Posts Tagged ‘Dark Knight’

From ‘Superman’ (1978) to ‘The Dark Knight’ (2008): Comic Books Come to Life and (finally) Come of Age – over 30 years: Part II

December 31, 2008

The continuation of my Top 10 comic book movie adaptations (once again, the likes of Road To Perdition, American Splendor and A History Of Violence simply exist on such a different plane that I’d rather not consider them in these rankings, as excellent as they are).

5. Spider-Man 2 (**** ½; A-)
This film really surprised me. I saw the first one in theaters and found it a tedious, boring, unimaginative and poorly executed endeavor, and naturally expected more of the same from the second. But it soared majestically on a well-realized love story that became the crux of the film, never mind the rather ridiculous A-story with Doc Ock’s incredibly lame plot. It has gained staying power with its lovely insight into Parker’s real world problems. On top of that it managed the excellent monorail battle, which is one solid action sequence more than either the prequel or the sequel could muster (and the less said about the travesty that is Spider-Man 3, the better).
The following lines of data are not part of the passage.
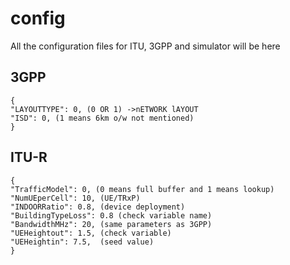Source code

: # config
All the configuration files for ITU, 3GPP and simulator will be here


## 3GPP
```
{
"LAYOUTTYPE": 0, (0 OR 1) ->nETWORK lAYOUT
"ISD": 0, (1 means 6km o/w not mentioned)
}
```


## ITU-R
```
{
"TrafficModel": 0, (0 means full buffer and 1 means lookup)
"NumUEperCell": 10, (UE/TRxP)
"INDOORRatio": 0.8, (device deployment)
"BuildingTypeLoss": 0.8 (check variable name)
"BandwidthMHz": 20, (same parameters as 3GPP)
"UEHeightout": 1.5, (check variable)
"UEHeightin": 7.5,  (seed value)
}
```
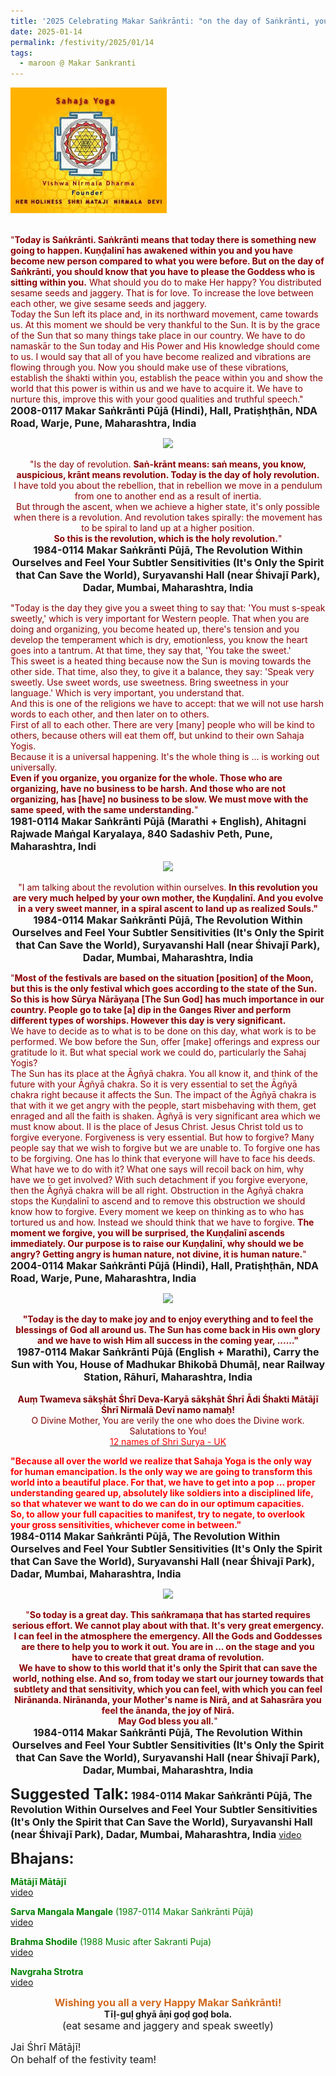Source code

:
 ```yaml
---
title: '2025 Celebrating Makar Saṅkrānti: "on the day of Saṅkrānti, you should know that you have to please the Goddess who is sitting within you" '
date: 2025-01-14
permalink: /festivity/2025/01/14
tags:
  - maroon @ Makar Sankranti
---
```


<div style="text-align: left"><img src="/images/image1.png" width="250" /></div><br>

<p>
<font color="DarkRed">"<b>Today is Saṅkrānti. Saṅkrānti means that today there is something new going to happen. Kuṇḍalinī has awakened within you and you have become new person compared to what you were before. But on the day of Saṅkrānti, you should know that you have to please the Goddess who is sitting within you.</b> What should you do to make Her happy? You distributed sesame seeds and jaggery. That is for love. To increase the love between each other, we give sesame seeds and jaggery.<br>
Today the Sun left its place and, in its northward movement, came towards us. At this moment we should be very thankful to the Sun. It is by the grace of the Sun that so many things take place in our country. We have to do namaskār to the Sun today and His Power and His knowledge should come to us. I would say that all of you have become realized and vibrations are flowing through you. Now you should make use of these vibrations, establish the śhakti within you, establish the peace within you and show the world that this power is within us and we have to acquire it. We have to nurture this, improve this with your good qualities and truthful speech."</font><br>
<font size="+0"><b>2008-0117 Makar Saṅkrānti Pūjā (Hindi), Hall, Pratiṣhṭhān, NDA Road, Warje, Pune, Maharashtra, India</b></font>
</p>

<div style="text-align: center"><img src="https://pub-1e517d8c73a64c9c82977d676b1fff72.r2.dev/FT0120.png" /></div>

<p style="text-align:center;">
<font color="DarkRed">"Is the day of revolution. <b>Saṅ-krānt means: saṅ means, you know, auspicious, krānt means revolution. Today is the day of holy revolution.</b><br>
I have told you about the rebellion, that in rebellion we move in a pendulum from one to another end as a result of inertia.<br>
But through the ascent, when we achieve a higher state, it's only possible when there is a revolution. And revolution takes spirally: the movement has to be spiral to land up at a higher position.<br>
<b>So this is the revolution, which is the holy revolution.</b>"</font><br>
<font size="+0"><b>1984-0114 Makar Saṅkrānti Pūjā, The Revolution Within Ourselves and Feel Your Subtler Sensitivities (It's Only the Spirit that Can Save the World), Suryavanshi Hall (near Śhivajī Park), Dadar, Mumbai, Maharashtra, India</b></font>
</p>

<p>
<font color="DarkRed">"Today is the day they give you a sweet thing to say that: 'You must s-speak sweetly,' which is very important for Western people. That when you are doing and organizing, you become heated up, there's tension and you develop the temperament which is dry, emotionless, you know the heart goes into a tantrum. At that time, they say that, 'You take the sweet.'<br>
This sweet is a heated thing because now the Sun is moving towards the other side. That time, also they, to give it a balance, they say: 'Speak very sweetly. Use sweet words, use sweetness. Bring sweetness in your language.' Which is very important, you understand that.<br>
And this is one of the religions we have to accept: that we will not use harsh words to each other, and then later on to others.<br>
First of all to each other. There are very [many] people who will be kind to others, because others will eat them off, but unkind to their own Sahaja Yogis.<br>
Because it is a universal happening. It's the whole thing is ... is working out universally.<br>
<b>Even if you organize, you organize for the whole. Those who are organizing, have no business to be harsh. And those who are not organizing, has [have] no business to be slow. We must move with the same speed, with the same understanding.</b>"</font><br>
<font size="+0"><b>1981-0114 Makar Saṅkrānti Pūjā (Marathi + English), Ahitagni Rajwade Maṅgal Karyalaya, 840 Sadashiv Peth, Pune, Maharashtra, Indi</b></font>
</p>

<div style="text-align: center"><img src="https://pub-1e517d8c73a64c9c82977d676b1fff72.r2.dev/FT0121.png" /></div>

<p style="text-align:center;">
<font color="DarkRed">"I am talking about the revolution within ourselves. <b>In this revolution you are very much helped by your own mother, the Kuṇḍalinī. And you evolve in a very sweet manner, in a spiral ascent to land up as realized Souls."</b></font><br>
<font size="+0"><b>1984-0114 Makar Saṅkrānti Pūjā, The Revolution Within Ourselves and Feel Your Subtler Sensitivities (It's Only the Spirit that Can Save the World), Suryavanshi Hall (near Śhivajī Park), Dadar, Mumbai, Maharashtra, India</b></font>
</p>

<p>
<font color="DarkRed">"<b>Most of the festivals are based on the situation [position] of the Moon, but this is the only festival which goes according to the state of the Sun. So this is how Sūrya Nārāyaṇa [The Sun God] has much importance in our country. People go to take [a] dip in the Ganges River and perform different types of worships. However this day is very significant.</b><br>
We have to decide as to what is to be done on this day, what work is to be performed. We bow before the Sun, offer [make] offerings and express our gratitude lo it. But what special work we could do, particularly the Sahaj Yogis?<br>
The Sun has its place at the Āgñyā chakra. You all know it, and think of the future with your Āgñyā chakra. So it is very essential to set the Āgñyā chakra right because it affects the Sun. The impact of the Āgñyā chakra is that with it we get angry with the people, start misbehaving with them, get enraged and all the faith is shaken. Āgñyā is very significant area which we must know about. II is the place of Jesus Christ. Jesus Christ told us to forgive everyone. Forgiveness is very essential. But how to forgive? Many people say that we wish to forgive but we are unable to. To forgive one has to be forgiving. One has lo think that everyone will have to face his deeds. What have we to do with it? What one says will recoil back on him, why have we to get involved? With such detachment if you forgive everyone, then the Āgñyā chakra will be all right. Obstruction in the Āgñyā chakra stops the Kuṇḍalinī to ascend and to remove this obstruction we should know how to forgive. Every moment we keep on thinking as to who has tortured us and how. Instead we should think that we have to forgive. <b>The moment we forgive, you will be surprised, the Kuṇḍalinī ascends immediately. Our purpose is to raise our Kuṇḍalinī, why should we be angry? Getting angry is human nature, not divine, it is human nature.</b>"</font><br>
<font size="+0"><b>2004-0114 Makar Saṅkrānti Pūjā (Hindi), Hall, Pratiṣhṭhān, NDA Road, Warje, Pune, Maharashtra, India</b></font>
</p>

<div style="text-align: center"><img src="https://pub-1e517d8c73a64c9c82977d676b1fff72.r2.dev/FT0122.png" /></div>

<p style="text-align:center;">
<font color="DarkRed"><b>"Today is the day to make joy and to enjoy everything and to feel the blessings of God all around us. The Sun has come back in His own glory and we have to wish Him all success in the coming year, ......"</b></font><br>
<font size="+0"><b>1987-0114 Makar Saṅkrānti Pūjā (English + Marathi), Carry the Sun with You, House of Madhukar Bhikobā Dhumāḷ, near Railway Station, Rāhurī, Maharashtra, India</b></font><br>
<br>
<font color="Maroon"><b>Auṃ Twameva sākṣhāt Śhrī Deva-Karyā sākṣhāt Śhrī Ādi Śhakti Mātājī Śhrī Nirmalā Devī namo namaḥ!</b><br>
O Divine Mother, You are verily the one who does the Divine work. Salutations to You!</font><br>
<a href="https://www.youtube.com/watch?v=jqmPOEnU9tg"> <font color="red">12 names of Shri Surya - UK</font></a><br>
</p>

<p>
<font color="Red"><b>"Because all over the world we realize that Sahaja Yoga is the only way for human emancipation. Is the only way we are going to transform this world into a beautiful place. For that, we have to get into a pop ... proper understanding geared up, absolutely like soldiers into a disciplined life, so that whatever we want to do we can do in our optimum capacities.<br>
So, to allow your full capacities to manifest, try to negate, to overlook your gross sensitivities, whichever come in between."</b></font><br>
<font size="+0"><b>1984-0114 Makar Saṅkrānti Pūjā, The Revolution Within Ourselves and Feel Your Subtler Sensitivities (It's Only the Spirit that Can Save the World), Suryavanshi Hall (near Śhivajī Park), Dadar, Mumbai, Maharashtra, India</b></font>
</p>

<div style="text-align: center"><img src="https://pub-1e517d8c73a64c9c82977d676b1fff72.r2.dev/FT0123.png" /></div>

<p style="text-align:center;">
<font color="DarkRed">"<b>So today is a great day. This saṅkramaṇa that has started requires serious effort. We cannot play about with that. It's very great emergency. I can feel in the atmosphere the emergency. All the Gods and Goddesses are there to help you to work it out. You are in ... on the stage and you have to create that great drama of revolution.<br>
We have to show to this world that it's only the Spirit that can save the world, nothing else. And so, from today we start our journey towards that subtlety and that sensitivity, which you can feel, with which you can feel Nirānanda. Nirānanda, your Mother's name is Nirā, and at Sahasrāra you feel the ānanda, the joy of Nirā.<br>
May God bless you all.</b>"</font><br>
<font size="+0"><b>1984-0114 Makar Saṅkrānti Pūjā, The Revolution Within Ourselves and Feel Your Subtler Sensitivities (It's Only the Spirit that Can Save the World), Suryavanshi Hall (near Śhivajī Park), Dadar, Mumbai, Maharashtra, India</b></font>
</p>

<font size="+2"><b>Suggested Talk:</b></font> 
<font size="+0"><b>1984-0114 Makar Saṅkrānti Pūjā, The Revolution Within Ourselves and Feel Your Subtler Sensitivities (It's Only the Spirit that Can Save the World), Suryavanshi Hall (near Śhivajī Park), Dadar, Mumbai, Maharashtra, India</b></font>
<a href="https://vimeo.com/71464483"> video</a><br>

<font size="+2"><b>Bhajans:</b></font>

<p>
<font color="green"><b>Mātājī Mātājī</b></font><br>
<a href="https://youtu.be/6ByVzklhnWU">video</a>
</p>

<p>
<font color="green"><b>Sarva Mangala Mangale</b> (1987-0114 Makar Saṅkrānti Pūjā)</font><br>
<a href="https://seven-teams.github.io/Videos_Links.html">video</a>
</p>

<p>
<font color="green"><b>Brahma Shodile</b> (1988 Music after Sakranti Puja)</font><br>
 <a href="https://seven-teams.github.io/Videos_Links.html">video</a>
</p>

<p>
<font color="green"><b>Navgraha Strotra</b></font><br>
<a href="https://seven-teams.github.io/Videos_Links.html">video</a>
</p>

<p style="text-align:center;">
<font color="Chocolate"><font size="+0"><b>Wishing you all a very Happy Makar Saṅkrānti!</b></font></font><br>  
<b>Tīḷ-guḷ ghyā āṇi goḍ goḍ bola.</b><br>
<font size="+0">(eat sesame and jaggery and speak sweetly)</font>
</p>

<p>
<font size="+0">Jai Śhrī Mātājī!<br>
On behalf of the festivity team!</font>
</p>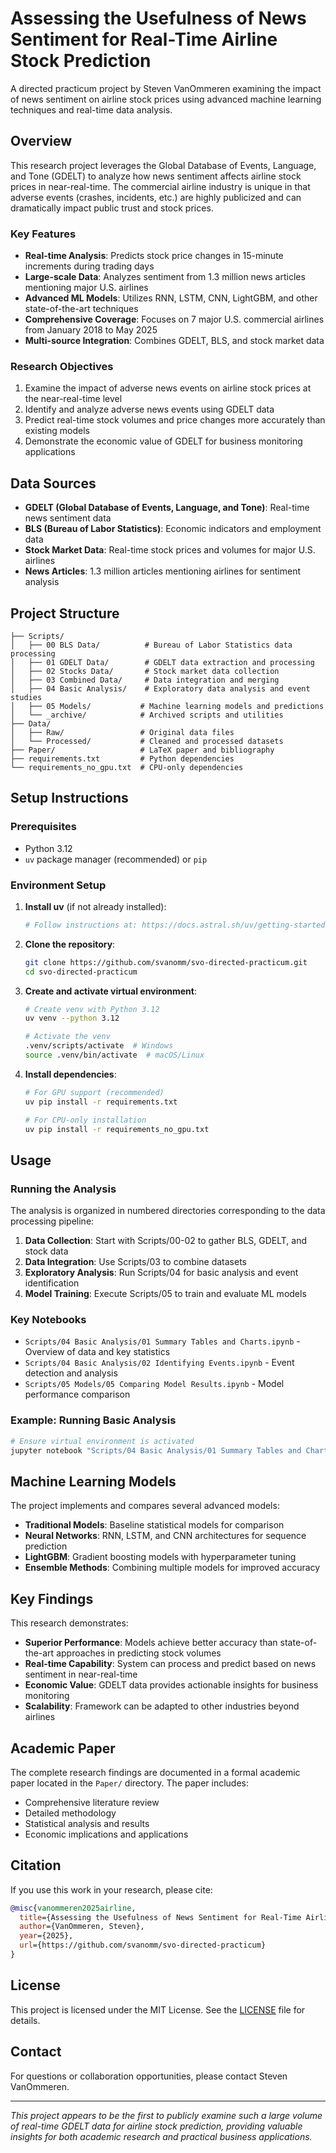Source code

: # Assessing the Usefulness of News Sentiment for Real-Time Airline Stock Prediction

A directed practicum project by Steven VanOmmeren examining the impact of news sentiment on airline stock prices using advanced machine learning techniques and real-time data analysis.

## Overview

This research project leverages the Global Database of Events, Language, and Tone (GDELT) to analyze how news sentiment affects airline stock prices in near-real-time. The commercial airline industry is unique in that adverse events (crashes, incidents, etc.) are highly publicized and can dramatically impact public trust and stock prices.

### Key Features

- **Real-time Analysis**: Predicts stock price changes in 15-minute increments during trading days
- **Large-scale Data**: Analyzes sentiment from 1.3 million news articles mentioning major U.S. airlines
- **Advanced ML Models**: Utilizes RNN, LSTM, CNN, LightGBM, and other state-of-the-art techniques
- **Comprehensive Coverage**: Focuses on 7 major U.S. commercial airlines from January 2018 to May 2025
- **Multi-source Integration**: Combines GDELT, BLS, and stock market data

### Research Objectives

1. Examine the impact of adverse news events on airline stock prices at the near-real-time level
2. Identify and analyze adverse news events using GDELT data
3. Predict real-time stock volumes and price changes more accurately than existing models
4. Demonstrate the economic value of GDELT for business monitoring applications

## Data Sources

- **GDELT (Global Database of Events, Language, and Tone)**: Real-time news sentiment data
- **BLS (Bureau of Labor Statistics)**: Economic indicators and employment data
- **Stock Market Data**: Real-time stock prices and volumes for major U.S. airlines
- **News Articles**: 1.3 million articles mentioning airlines for sentiment analysis

## Project Structure

```
├── Scripts/
│   ├── 00 BLS Data/          # Bureau of Labor Statistics data processing
│   ├── 01 GDELT Data/        # GDELT data extraction and processing
│   ├── 02 Stocks Data/       # Stock market data collection
│   ├── 03 Combined Data/     # Data integration and merging
│   ├── 04 Basic Analysis/    # Exploratory data analysis and event studies
│   ├── 05 Models/           # Machine learning models and predictions
│   └── _archive/            # Archived scripts and utilities
├── Data/
│   ├── Raw/                 # Original data files
│   └── Processed/           # Cleaned and processed datasets
├── Paper/                   # LaTeX paper and bibliography
├── requirements.txt         # Python dependencies
└── requirements_no_gpu.txt  # CPU-only dependencies
```

## Setup Instructions

### Prerequisites

- Python 3.12
- `uv` package manager (recommended) or `pip`

### Environment Setup

1. **Install uv** (if not already installed):
   ```bash
   # Follow instructions at: https://docs.astral.sh/uv/getting-started/installation/
   ```

2. **Clone the repository**:
   ```bash
   git clone https://github.com/svanomm/svo-directed-practicum.git
   cd svo-directed-practicum
   ```

3. **Create and activate virtual environment**:
   ```bash
   # Create venv with Python 3.12
   uv venv --python 3.12
   
   # Activate the venv
   .venv/scripts/activate  # Windows
   source .venv/bin/activate  # macOS/Linux
   ```

4. **Install dependencies**:
   ```bash
   # For GPU support (recommended)
   uv pip install -r requirements.txt
   
   # For CPU-only installation
   uv pip install -r requirements_no_gpu.txt
   ```

## Usage

### Running the Analysis

The analysis is organized in numbered directories corresponding to the data processing pipeline:

1. **Data Collection**: Start with Scripts/00-02 to gather BLS, GDELT, and stock data
2. **Data Integration**: Use Scripts/03 to combine datasets
3. **Exploratory Analysis**: Run Scripts/04 for basic analysis and event identification
4. **Model Training**: Execute Scripts/05 to train and evaluate ML models

### Key Notebooks

- `Scripts/04 Basic Analysis/01 Summary Tables and Charts.ipynb` - Overview of data and key statistics
- `Scripts/04 Basic Analysis/02 Identifying Events.ipynb` - Event detection and analysis
- `Scripts/05 Models/05 Comparing Model Results.ipynb` - Model performance comparison

### Example: Running Basic Analysis

```bash
# Ensure virtual environment is activated
jupyter notebook "Scripts/04 Basic Analysis/01 Summary Tables and Charts.ipynb"
```

## Machine Learning Models

The project implements and compares several advanced models:

- **Traditional Models**: Baseline statistical models for comparison
- **Neural Networks**: RNN, LSTM, and CNN architectures for sequence prediction
- **LightGBM**: Gradient boosting models with hyperparameter tuning
- **Ensemble Methods**: Combining multiple models for improved accuracy

## Key Findings

This research demonstrates:

- **Superior Performance**: Models achieve better accuracy than state-of-the-art approaches in predicting stock volumes
- **Real-time Capability**: System can process and predict based on news sentiment in near-real-time
- **Economic Value**: GDELT data provides actionable insights for business monitoring
- **Scalability**: Framework can be adapted to other industries beyond airlines

## Academic Paper

The complete research findings are documented in a formal academic paper located in the `Paper/` directory. The paper includes:

- Comprehensive literature review
- Detailed methodology
- Statistical analysis and results
- Economic implications and applications

## Citation

If you use this work in your research, please cite:

```bibtex
@misc{vanommeren2025airline,
  title={Assessing the Usefulness of News Sentiment for Real-Time Airline Stock Prediction},
  author={VanOmmeren, Steven},
  year={2025},
  url={https://github.com/svanomm/svo-directed-practicum}
}
```

## License

This project is licensed under the MIT License. See the [LICENSE](LICENSE) file for details.

## Contact

For questions or collaboration opportunities, please contact Steven VanOmmeren.

---

*This project appears to be the first to publicly examine such a large volume of real-time GDELT data for airline stock prediction, providing valuable insights for both academic research and practical business applications.*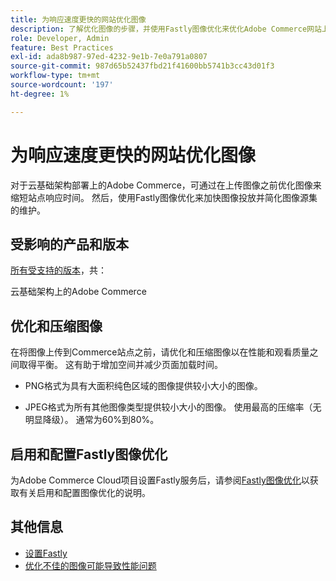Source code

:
 ```yaml
---
title: 为响应速度更快的网站优化图像
description: 了解优化图像的步骤，并使用Fastly图像优化来优化Adobe Commerce网站上的响应时间。
role: Developer, Admin
feature: Best Practices
exl-id: ada8b987-97ed-4232-9e1b-7e0a791a0807
source-git-commit: 987d65b52437fbd21f41600bb5741b3cc43d01f3
workflow-type: tm+mt
source-wordcount: '197'
ht-degree: 1%

---
```


# 为响应速度更快的网站优化图像

对于云基础架构部署上的Adobe Commerce，可通过在上传图像之前优化图像来缩短站点响应时间。 然后，使用Fastly图像优化来加快图像投放并简化图像源集的维护。

## 受影响的产品和版本

[所有受支持的版本](../../../release/versions.md)，共：

云基础架构上的Adobe Commerce


## 优化和压缩图像

在将图像上传到Commerce站点之前，请优化和压缩图像以在性能和观看质量之间取得平衡。 这有助于增加空间并减少页面加载时间。

- PNG格式为具有大面积纯色区域的图像提供较小大小的图像。

- JPEG格式为所有其他图像类型提供较小大小的图像。 使用最高的压缩率（无明显降级）。 通常为60%到80%。

## 启用和配置Fastly图像优化

为Adobe Commerce Cloud项目设置Fastly服务后，请参阅[Fastly图像优化](https://experienceleague.adobe.com/zh-hans/docs/commerce-cloud-service/user-guide/cdn/fastly-image-optimization)以获取有关启用和配置图像优化的说明。

## 其他信息

- [设置Fastly](https://experienceleague.adobe.com/zh-hans/docs/commerce-cloud-service/user-guide/cdn/setup-fastly/fastly-configuration)
- [优化不佳的图像可能导致性能问题](https://experienceleague.adobe.com/docs/commerce-knowledge-base/kb/troubleshooting/miscellaneous/file-storage-low-specific-page-loads-are-slow.html?lang=zh-Hans)

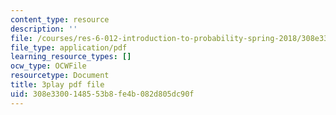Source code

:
 ```yaml
---
content_type: resource
description: ''
file: /courses/res-6-012-introduction-to-probability-spring-2018/308e3300148553b8fe4b082d805dc90f_UDkq_cLVSmc.pdf
file_type: application/pdf
learning_resource_types: []
ocw_type: OCWFile
resourcetype: Document
title: 3play pdf file
uid: 308e3300-1485-53b8-fe4b-082d805dc90f
---
```

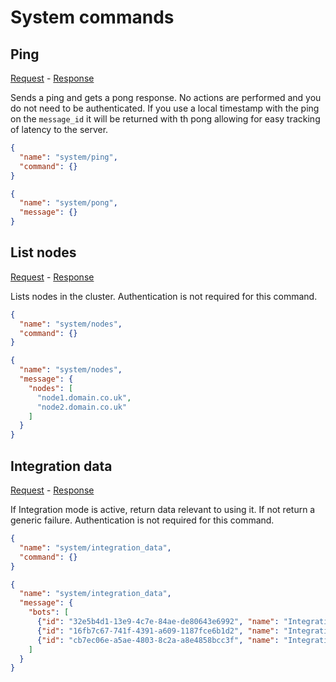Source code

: # System commands

## Ping
[Request](/priv/static/schema/commands/system/ping_command.json) - [Response](/priv/static/schema/messages/system/pong_message.json)

Sends a ping and gets a pong response. No actions are performed and you do not need to be authenticated. If you use a local timestamp with the ping on the `message_id` it will be returned with th pong allowing for easy tracking of latency to the server.
```json
{
  "name": "system/ping",
  "command": {}
}
```

```json
{
  "name": "system/pong",
  "message": {}
}
```

## List nodes
[Request](/priv/static/schema/commands/system/nodes_command.json) - [Response](/priv/static/schema/messages/system/nodes_message.json)

Lists nodes in the cluster. Authentication is not required for this command.
```json
{
  "name": "system/nodes",
  "command": {}
}
```

```json
{
  "name": "system/nodes",
  "message": {
    "nodes": [
      "node1.domain.co.uk",
      "node2.domain.co.uk"
    ]
  }
}
```

## Integration data
[Request](/priv/static/schema/commands/system/integration_data_command.json) - [Response](/priv/static/schema/messages/system/integration_data_message.json)

If Integration mode is active, return data relevant to using it. If not return a generic failure. Authentication is not required for this command.
```json
{
  "name": "system/integration_data",
  "command": {}
}
```

```json
{
  "name": "system/integration_data",
  "message": {
    "bots": [
      {"id": "32e5b4d1-13e9-4c7e-84ae-de80643e6992", "name": "IntegrationBot1"},
      {"id": "16fb7c67-741f-4391-a609-1187fce6b1d2", "name": "IntegrationBot2"},
      {"id": "cb7ec06e-a5ae-4803-8c2a-a8e4858bcc3f", "name": "IntegrationBot3"}
    ]
  }
}
```

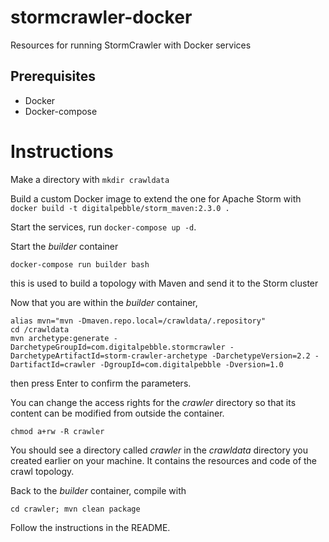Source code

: # stormcrawler-docker
Resources for running StormCrawler with Docker services

## Prerequisites
- Docker
- Docker-compose

# Instructions

Make a directory with `mkdir crawldata`

Build a custom Docker image to extend the one for Apache Storm with `docker build -t digitalpebble/storm_maven:2.3.0 .`

Start the services, run `docker-compose up -d`.

Start the _builder_ container

`docker-compose run builder bash`

this is used to build a topology with Maven and send it to the Storm cluster

Now that you are within the _builder_ container, 

```
alias mvn="mvn -Dmaven.repo.local=/crawldata/.repository"
cd /crawldata 
mvn archetype:generate -DarchetypeGroupId=com.digitalpebble.stormcrawler -DarchetypeArtifactId=storm-crawler-archetype -DarchetypeVersion=2.2 -DartifactId=crawler -DgroupId=com.digitalpebble -Dversion=1.0
```

then press Enter to confirm the parameters.

You can change the access rights for the _crawler_ directory so that its content can be modified from outside the container.

`chmod a+rw -R crawler`

You should see a directory called _crawler_ in the _crawldata_ directory you created earlier on your machine. It contains the resources and code of the crawl topology. 

Back to the _builder_ container, compile with 

`cd crawler; mvn clean package`

Follow the instructions in the README.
4. Batman Begins (**** ½; A)
Now this is where the gloves come off. Batman Begins marked the first true live action incarnation of the Caped Crusader on the silver screen – all prior were just flashy impostors dressing the part. Christian Bale and Christopher Nolan gave us a fully realized Bruce Wayne, brimming with palpable and gripping angst that carried over fantastically into the psyche of the Dark Knight himself, finally giving audiences an inkling of what it was for him to do what he does. There have been endless complaints about the cutting and shooting of the action sequences, but I’m having none of it: that’s the way I’ve imagined Batman handing out his beatings (it just sucks when you see it in IMAX). On top of that, it’s perhaps the best plotted film on this list, and the pyramid scheme of multiple villains (knock off one to find another bigger and badder underneath) is very richly orchestrated. Definitely took its cues from the best origin story of all (see #2).

3. Superman II (*****; A)
This is the near-perfect blueprint of what a sequel should be: more of the same, but bigger. It fleshes out the Lois-and-Clark love story, introduces us to a troika of villains as powerful as our esteemed hero, and raises the stakes from saving California to saving the Earth. This is the Godfather Pt II of superhero movies – on par with the original on so many levels, but just missing that very negligible X-Factor that will always make it a second generation. But what really stops this film from being the A+ that it should have been, is knowing what this film could have become. Director Richard Donner had shot the bulk of this but was fired to be replaced by Richard Lester (a shared first name was about as close as these two came to matching talents), he who wrought upon us Superman III. Do yourself a favor and pick up Superman II: The Richard Donner Cut; there are one or two inferior elements there, but everything else is on a grander, more incredible scale. And even in its rough cut, the climactic interaction between Jor-El and Superman (sans his superpowers) is absolutely heartbreaking.

2. Superman (*****; A+)
The film that started it all, and that for 30 years held the top spot uncontested; I naturally expected that would never change. It took its subject matter seriously, creating a fully-fleshed out universe where you could honestly believe a man can fly. It’s almost three movies in one: the opening on Krypton, the second phase in Kansas (I remember being so fascinated and so moved by this part, especially around Father Kent’s death), and the bulk of the story in Metropolis. And these boast three different tones, with three different looks, that blend into a delicious, mind-boggling whole. Whether it’s simple but spectacular set pieces (the helicopter rescue, the pursuit of the nukes, spinning the world on its axis) or the well-plotted narrative that focused on character above all else (Clark in Kansas, or Superman’s midnight flight with Lois), it worked on level few blockbusters could. And the music – who could forget the music? Easily John Williams’s greatest ever score, from the Krypton theme to the main title to the incredibly moving Love Theme (‘Can You Read My Mind’?); all this showed that this was the kind of superhero movie that would (and perhaps could) never be undertaken again. And there’s no justice without mentioning Christopher Reeve’s bravura performance as Kent/Superman – you’ve got to watch carefully to realize the slight of hand and amazing ability he brings into the role. Watching his physical transformation (that encompasses emotional and psychological) when he contemplates spilling the beans to Lois? Priceless. It’s the best bit of casting since they got Brando as the Godfather, and the best acting ever in a movie like this (until the next, equally tragic case, 30 years on).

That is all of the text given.